Take the entries that follow and return exactly the lines from the one holding "- Both input" through the one holding "- To do that", both included. Nothing else is needed.

****

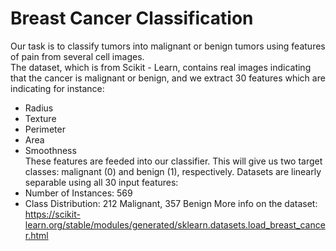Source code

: # Breast Cancer Classification
Our task is to classify tumors into malignant or benign tumors using features of pain from several cell images.  
The dataset, which is from Scikit - Learn, contains real images indicating that the cancer is malignant or benign, and we extract 30 features which are indicating for instance:
* Radius
* Texture
* Perimeter
* Area
* Smoothness  
These features are feeded into our classifier. This will give us two target classes: malignant (0) and benign (1), respectively. 
Datasets are linearly separable using all 30 input features:
* Number of Instances: 569
* Class Distribution: 212 Malignant, 357 Benign
More info on the dataset: https://scikit-learn.org/stable/modules/generated/sklearn.datasets.load_breast_cancer.html

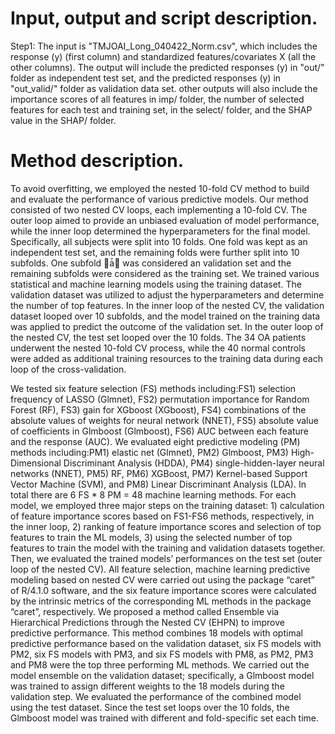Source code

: # Input, output and script description.

Step1: The input is "TMJOAI_Long_040422_Norm.csv", which includes the response (y) (first column) and standardized features/covariates X (all the other columns).
The output will include the predicted responses (y) in "out/" folder as independent test set, and the predicted responses (y) in "out_valid/" folder as validation data set.
other outputs will also include the importance scores of all features in imp/ folder, the number of selected features for each test and training set, in the select/ folder, and the SHAP value in the SHAP/ folder.

# Method description.

To avoid overfitting, we employed the nested 10-fold CV method to build and evaluate the
performance of various predictive models. Our method consisted of two nested CV loops, each
implementing a 10-fold CV. The outer loop aimed to provide an unbiased evaluation of model
performance, while the inner loop determined the hyperparameters for the final model. Specifically,
all subjects were split into 10 folds. One fold was kept as an independent test set,
and the remaining folds were further split into 10 subfolds. One subfold ௜ǡ௝ was considered an validation set and the remaining subfolds were considered as the training
set. We trained various statistical and machine learning models using the training dataset. The
validation dataset was utilized to adjust the hyperparameters and determine the number of top
features. In the inner loop of the nested CV, the validation dataset looped over 10 subfolds,
and the model trained on the training data was applied to predict the outcome of the
validation set. In the outer loop of the nested CV, the test set looped over the 10 folds. The 34 OA patients underwent the nested 10-fold CV process, while the 40
normal controls were added as additional training resources to the training data during each loop of
the cross-validation.

We tested six feature selection (FS) methods including:FS1) selection frequency of LASSO (Glmnet),
FS2) permutation importance for Random Forest (RF), FS3) gain for XGboost (XGboost), FS4)
combinations of the absolute values of weights for neural network (NNET), FS5) absolute value of
coefficients in Glmboost (Glmboost), FS6) AUC between each feature and the response (AUC). We
evaluated eight predictive modeling (PM) methods including:PM1) elastic net (Glmnet), PM2)
Glmboost, PM3) High-Dimensional Discriminant Analysis (HDDA), PM4) single-hidden-layer neural
networks (NNET), PM5) RF, PM6) XGBoost, PM7) Kernel-based Support Vector Machine (SVM),
and PM8) Linear Discriminant Analysis (LDA). In total there are 6 FS * 8 PM = 48 machine learning
methods.
For each model, we employed three major steps on the training dataset: 1) calculation of feature
importance scores based on FS1-FS6 methods, respectively, in the inner loop, 2) ranking of feature
importance scores and selection of top features to train the ML models, 3) using the selected number
of top features to train the model with the training and validation datasets together. Then, we
evaluated the trained models’ performances on the test set (outer loop of the nested CV). All feature
selection, machine learning predictive modeling based on nested CV were carried out using the
package “caret” of R/4.1.0 software, and the six feature importance scores were calculated by the
intrinsic metrics of the corresponding ML methods in the package “caret”, respectively.
We proposed a method called Ensemble via Hierarchical Predictions through the Nested CV (EHPN)
to improve predictive performance. This method combines 18 models with optimal predictive
performance based on the validation dataset, six FS models with PM2, six FS models with PM3, and
six FS models with PM8, as PM2, PM3 and PM8 were the top three performing ML methods. We
carried out the model ensemble on the validation dataset; specifically, a Glmboost model was trained
to assign different weights to the 18 models during the validation step. We evaluated the performance
of the combined model using the test dataset. Since the test set loops over the 10 folds, the Glmboost
model was trained with different and fold-specific set each time.

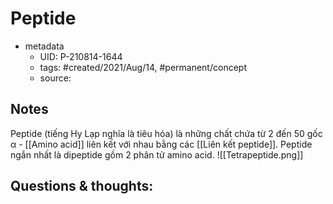 # Peptide

- metadata
	- UID: P-210814-1644
	- tags: #created/2021/Aug/14, #permanent/concept 
	- source: 

## Notes
Peptide (tiếng Hy Lạp nghĩa là tiêu hóa) là những chất chứa từ 2 đến 50 gốc α - [[Amino acid]] liên kết với nhau bằng các [[Liên kết peptide]].
Peptide ngắn nhất là dipeptide gồm 2 phân tử amino acid. 
![[Tetrapeptide.png]]

## Questions & thoughts:
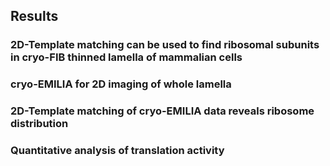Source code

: ## Results

### 2D-Template matching can be used to find ribosomal subunits in cryo-FIB thinned lamella of mammalian cells

### cryo-EMILIA for 2D imaging of whole lamella

### 2D-Template matching of cryo-EMILIA data reveals ribosome distribution 

### Quantitative analysis of translation activity
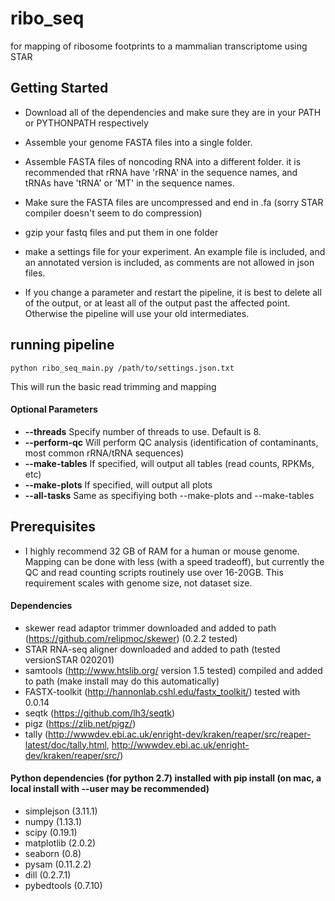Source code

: # ribo_seq

for mapping of ribosome footprints to a mammalian transcriptome using STAR

## Getting Started
*   Download all of the dependencies and make sure they are in your PATH or PYTHONPATH respectively
*   Assemble your genome FASTA files into a single folder.
*   Assemble FASTA files of noncoding RNA into a different folder. it is recommended that rRNA have 'rRNA' in the sequence names, and tRNAs have 'tRNA' or 'MT' in the sequence names.
*   Make sure the FASTA files are uncompressed and end in .fa (sorry STAR compiler doesn't seem to do compression)
*   gzip your fastq files and put them in one folder
*   make a settings file for your experiment. An example file is included, and an annotated version is included, as comments are not allowed in json files.

*   If you change a parameter and restart the pipeline, it is best to delete all of the output, or at least all of the output past the affected point. Otherwise the pipeline will use your old intermediates.

## running pipeline
`python ribo_seq_main.py /path/to/settings.json.txt`


This will run the basic read trimming and mapping

#### Optional Parameters
* **--threads**   Specify number of threads to use. Default is 8.
* **--perform-qc**  Will perform QC analysis (identification of contaminants, most common rRNA/tRNA sequences)
* **--make-tables**   If specified, will output all tables (read counts, RPKMs, etc)
* **--make-plots**    If specified, will output all plots
* **--all-tasks**     Same as specifiying both --make-plots and --make-tables

## Prerequisites
*   I highly recommend 32 GB of RAM for a human or mouse genome. Mapping can be done with less (with a speed tradeoff), but currently the QC and read counting scripts routinely use over 16-20GB. This requirement scales with genome size, not dataset size.

#### Dependencies
*   skewer read adaptor trimmer downloaded and added to path (https://github.com/relipmoc/skewer) (0.2.2 tested)
*   STAR RNA-seq aligner downloaded and added to path (tested versionSTAR 020201)
*   samtools (http://www.htslib.org/ version 1.5 tested) compiled and added to path (make install may do this automatically)
*   FASTX-toolkit (http://hannonlab.cshl.edu/fastx_toolkit/) tested with 0.0.14
*   seqtk (https://github.com/lh3/seqtk)
*   pigz (https://zlib.net/pigz/)
*   tally (http://wwwdev.ebi.ac.uk/enright-dev/kraken/reaper/src/reaper-latest/doc/tally.html, http://wwwdev.ebi.ac.uk/enright-dev/kraken/reaper/src/)

#### Python dependencies (for python 2.7) installed with pip install (on mac, a local install with --user may be recommended)
*   simplejson (3.11.1)
*   numpy (1.13.1)
*   scipy (0.19.1)
*   matplotlib (2.0.2)
*   seaborn (0.8)
*   pysam (0.11.2.2)
*   dill (0.2.7.1)
*   pybedtools (0.7.10)
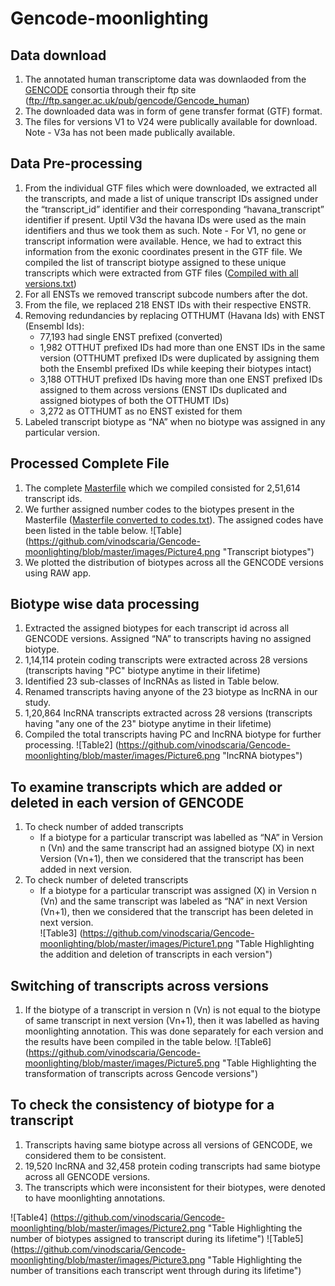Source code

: # Gencode-moonlighting

## Data download
1. The annotated human transcriptome data was downlaoded from the [GENCODE](http://www.gencodegenes.org/) consortia through their ftp site (ftp://ftp.sanger.ac.uk/pub/gencode/Gencode_human)
2. The downloaded data was in form of gene transfer format (GTF) format.
3. The files for versions V1 to V24 were publically available for download. Note -  V3a has not been made publically available.

## Data Pre-processing
1. From the individual GTF files which were downloaded, we extracted all the transcripts, and made a list of unique transcript IDs assigned under the “transcript_id” identifier and their corresponding “havana_transcript” identifier if present. Uptil V3d the havana IDs were used as the main identifiers and thus we took them as such. Note - For V1, no gene or transcript information were available. Hence, we  had to extract this information from the exonic coordinates present in the GTF file. We compiled the list of transcript biotype assigned to these unique transcripts which were extracted from GTF files ([Compiled with all versions.txt](https://github.com/vinodscaria/Gencode-moonlighting/blob/master/Files/Compiled%20with%20all%20versions.rar))
2. For all ENSTs we removed transcript subcode numbers after the dot.
3. From the file,  we replaced 218 ENST IDs with their respective ENSTR. 
4. Removing redundancies by replacing OTTHUMT (Havana Ids) with ENST (Ensembl Ids):
	* 77,193 had single ENST prefixed (converted)
	* 1,982 OTTHUT prefixed  IDs had more than one ENST IDs in the same version (OTTHUMT prefixed IDs were duplicated by assigning them both the Ensembl prefixed IDs while keeping their biotypes intact) 
	* 3,188 OTTHUT prefixed IDs having more than one ENST prefixed IDs assigned to them across versions (ENST IDs duplicated and assigned biotypes of both the OTTHUMT IDs)
	* 3,272  as OTTHUMT as no ENST existed for them
5. Labeled transcript biotype as “NA” when no biotype was assigned in any particular version.  

## Processed Complete File 
1. The complete [Masterfile](https://github.com/vinodscaria/Gencode-moonlighting/blob/master/Files/Masterfile.zip) which we compiled consisted for 2,51,614 transcript ids.
2. We further assigned number codes to the biotypes present in the Masterfile ([Masterfile converted to codes.txt](https://github.com/vinodscaria/Gencode-moonlighting/blob/master/Files/Masterfile%20converted%20to%20codes.zip)). The assigned codes have been listed in the table below. 
 ![Table] (https://github.com/vinodscaria/Gencode-moonlighting/blob/master/images/Picture4.png "Transcript biotypes")  
3. We plotted the distribution of biotypes across all the GENCODE versions using RAW app.

## Biotype wise data processing
1. Extracted the assigned biotypes for each transcript id across all GENCODE versions. Assigned “NA” to transcripts having no assigned biotype.
2. 1,14,114 protein coding transcripts were extracted across 28 versions (transcripts having "PC" biotype anytime in their lifetime)
3. Identified 23 sub-classes of lncRNAs as listed in Table below.
4. Renamed transcripts having anyone of the 23 biotype as lncRNA in our study.
5. 1,20,864  lncRNA transcripts extracted across 28 versions (transcripts having "any one of the 23" biotype anytime in their lifetime)
6. Compiled the total transcripts having PC and lncRNA biotype for further processing.
![Table2] (https://github.com/vinodscaria/Gencode-moonlighting/blob/master/images/Picture6.png "lncRNA biotypes")  

## To examine transcripts which are added or deleted in each version of GENCODE
1. To check number of added transcripts
	* If a biotype for a particular transcript was labelled as “NA” in Version n (Vn) and the same transcript had an assigned biotype (X) in next Version (Vn+1), then we considered that the transcript has been added in next version.
2. To check number of deleted transcripts
	* If a biotype for a particular transcript was assigned (X) in Version n (Vn) and the same transcript was labeled as “NA”  in next Version (Vn+1), then we considered that the transcript has been deleted in next version. 					
![Table3] (https://github.com/vinodscaria/Gencode-moonlighting/blob/master/images/Picture1.png "Table Highlighting the addition and deletion of transcripts in each version")  

## Switching of transcripts across versions
1. If the biotype of a transcript in version n (Vn) is not equal to the biotype of same transcript in next version (Vn+1), then it was labelled as having moonlighting annotation. This was done separately for each version and the results have been compiled in the table below. 
![Table6] (https://github.com/vinodscaria/Gencode-moonlighting/blob/master/images/Picture5.png "Table Highlighting the transformation of transcripts across Gencode versions")

## To check the consistency of biotype for a transcript
1. Transcripts having same biotype across all versions of GENCODE, we considered them to be consistent.
2. 19,520 lncRNA  and 32,458 protein coding transcripts had same biotype across all GENCODE versions.
3. The transcripts which were inconsistent for their biotypes, were denoted to have moonlighting annotations.

![Table4] (https://github.com/vinodscaria/Gencode-moonlighting/blob/master/images/Picture2.png "Table Highlighting the number of biotypes assigned to transcript during its lifetime")    					![Table5] (https://github.com/vinodscaria/Gencode-moonlighting/blob/master/images/Picture3.png "Table Highlighting the number of transitions each transcript went through during its lifetime")




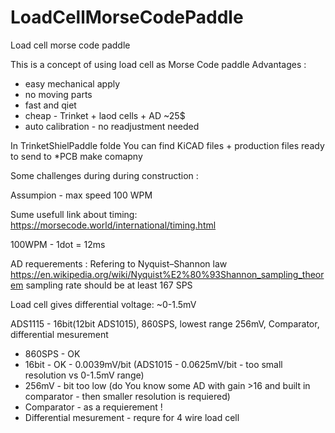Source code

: # LoadCellMorseCodePaddle
Load cell morse code paddle

This is a concept of using load cell as Morse Code paddle
Advantages :
- easy mechanical apply
- no moving parts
- fast and qiet
- cheap - Trinket + laod cells + AD ~25$
- auto calibration - no readjustment needed


In TrinketShielPaddle folde You can find KiCAD files + production files ready to send to *PCB make comapny 


Some challenges during during construction :

Assumpion - max speed 100 WPM

Sume usefull link about timing:
https://morsecode.world/international/timing.html

100WPM - 1dot = 12ms

AD requerements : 
Refering to Nyquist–Shannon law https://en.wikipedia.org/wiki/Nyquist%E2%80%93Shannon_sampling_theorem sampling rate should be at least 167 SPS


Load cell gives differential voltage: ~0-1.5mV


ADS1115 - 16bit(12bit ADS1015), 860SPS, lowest range 256mV, Comparator, differential mesurement
- 860SPS - OK
- 16bit - OK - 0.0039mV/bit (ADS1015 - 0.0625mV/bit - too small resolution vs 0-1.5mV range)
- 256mV - bit too low (do You know some AD with gain >16 and built in comparator - then smaller resolution is requiered)
- Comparator - as a requierement !
- Differential mesurement - requre for 4 wire load cell



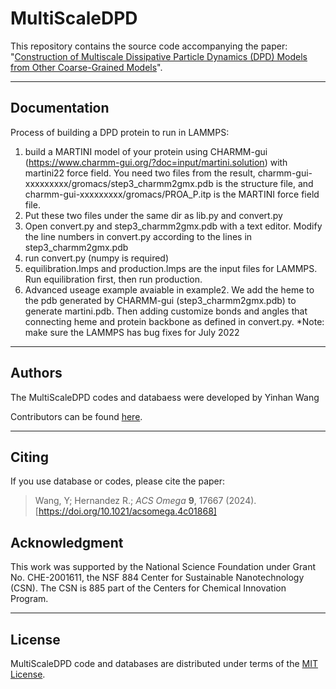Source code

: # MultiScaleDPD

This repository contains the source code accompanying the paper: "[Construction of Multiscale Dissipative Particle Dynamics (DPD) Models from Other Coarse-Grained Models](https://pubs.acs.org/doi/full/10.1021/acsomega.4c01868)".


<hr>

Documentation
----------------

Process of building a DPD protein to run in LAMMPS:
1. build a MARTINI model of your protein using 
CHARMM-gui (https://www.charmm-gui.org/?doc=input/martini.solution) with martini22 force field. You need two files from the result, charmm-gui-xxxxxxxxx/gromacs/step3_charmm2gmx.pdb is the structure file, and charmm-gui-xxxxxxxxx/gromacs/PROA_P.itp is the MARTINI force field file.
2. Put these two files under the same dir as lib.py and convert.py
3. Open convert.py and step3_charmm2gmx.pdb with a text editor. Modify the line numbers in 
convert.py according to the lines in step3_charmm2gmx.pdb
4. run convert.py (numpy is required)
5. equilibration.lmps and production.lmps are the input files for LAMMPS. Run equilibration first, 
then run production.
6. Advanced useage example avaiable in example2. We add the heme to the pdb generated by CHARMM-gui 
(step3_charmm2gmx.pdb) to generate martini.pdb. Then adding customize bonds and angles that connecting heme and protein backbone as defined in convert.py.
*Note: make sure the LAMMPS has bug fixes for July 2022

<hr>

Authors
----------------

The MultiScaleDPD codes and databaess were developed by Yinhan Wang

Contributors can be found [here](https://github.com/rxhernandez/MultiScaleDPD/graphs/contributors).

<hr>

Citing
----------------
If you use database or codes, please cite the paper:

> Wang, Y; Hernandez R.; _ACS Omega_ **9**, 17667 (2024). [https://doi.org/10.1021/acsomega.4c01868]

Acknowledgment
----------------

This work was supported by 
the National Science Foundation
under Grant No. CHE-2001611, the NSF 884 Center for Sustainable Nanotechnology (CSN). The CSN is 885 part of the Centers for Chemical Innovation Program. 

<hr>

License
----------------

MultiScaleDPD code and databases are distributed under terms of the [MIT License](https://github.com/rxhernandez/MultiScaleDPD/blob/main/LICENSE).
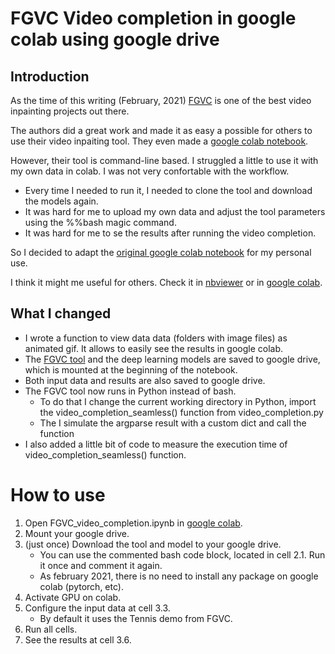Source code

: # FGVC Video completion in google colab using google drive

## Introduction

As the time of this writing (February, 2021) [FGVC](https://github.com/vt-vl-lab/FGVC) is one of the best video inpainting projects out there.

The authors did a great work and made it as easy a possible for others to use their video inpaiting tool. They even made a [google colab notebook](https://colab.research.google.com/drive/1pb6FjWdwq_q445rG2NP0dubw7LKNUkqc?usp=sharing).

However, their tool is command-line based. I struggled a little to use it with my own data in colab. I was not very confortable with the workflow.
 - Every time I needed to run it, I needed to clone the tool and download the models again.
 - It was hard for me to upload my own data and adjust the tool parameters using the %%bash magic command.
 - It was hard for me to se the results after running the video completion.

So I decided to adapt the [original google colab notebook](https://colab.research.google.com/drive/1pb6FjWdwq_q445rG2NP0dubw7LKNUkqc?usp=sharing) for my personal use.

I think it might me useful for others. Check it in [nbviewer](https://nbviewer.jupyter.org/github/brunomsantiago/FGVC_video_inpaint_colab_drive/blob/main/FGVC_video_completion.ipynb) or in [google colab](https://colab.research.google.com/github/brunomsantiago/FGVC_video_inpaint_colab_drive/blob/main/FGVC_video_completion.ipynb).

## What I changed
 - I wrote a function to view data data (folders with image files) as animated gif. It allows to easily see the results in google colab.
 - The [FGVC tool](https://github.com/vt-vl-lab/FGVC) and the deep learning models are saved to google drive, which is mounted at the beginning of the notebook.
 - Both input data and results are also saved to google drive.
 - The FGVC tool now runs in Python instead of bash.
   - To do that I change the current working directory in Python, import the video_completion_seamless() function from video_completion.py
   - The I simulate the argparse result with a custom dict and call the function
 - I also added a little bit of code to measure the execution time of video_completion_seamless() function.

# How to use
 1. Open FGVC_video_completion.ipynb in [google colab](https://colab.research.google.com/github/brunomsantiago/FGVC_video_inpaint_colab_drive/blob/main/FGVC_video_completion.ipynb).
 2. Mount your google drive.
 4. (just once) Download the tool and model to your google drive.
    - You can use the commented bash code block, located in cell 2.1. Run it once and comment it again.
    - As february 2021, there is no need to install any package on google colab (pytorch, etc).
 5. Activate GPU on colab.
 6. Configure the input data at cell 3.3.
    - By default it uses the Tennis demo from FGVC.
 7. Run all cells.
 8. See the results at cell 3.6.
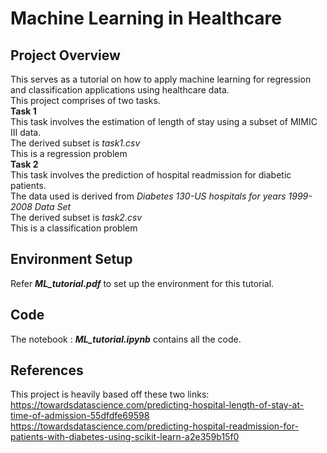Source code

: # Machine Learning in Healthcare

## Project Overview <br>
This serves as a tutorial on how to apply machine learning for regression and classification applications using healthcare data. <br>
This project comprises of two tasks. <br>
**Task 1** <br>
This task involves the estimation of length of stay using a subset of MIMIC III data. <br>
The derived subset is *task1.csv* <br>
This is a regression problem <br>
**Task 2** <br>
This task involves the prediction of hospital readmission for diabetic patients. <br>
The data used is derived from *Diabetes 130-US hospitals for years 1999-2008 Data Set* <br>
The derived subset is *task2.csv* <br>
This is a classification problem <br>

## Environment Setup
Refer ***ML_tutorial.pdf*** to set up the environment for this tutorial.

## Code
The notebook : ***ML_tutorial.ipynb*** contains all the code.

## References

This project is heavily based off these two links:
https://towardsdatascience.com/predicting-hospital-length-of-stay-at-time-of-admission-55dfdfe69598
https://towardsdatascience.com/predicting-hospital-readmission-for-patients-with-diabetes-using-scikit-learn-a2e359b15f0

****

#### Result of this task:
 - Both input data and results are also saved to google drive.
 - The FGVC tool now runs in Python instead of bash.
   - To do that I change the current working directory in Python, import the video_completion_seamless() function from video_completion.py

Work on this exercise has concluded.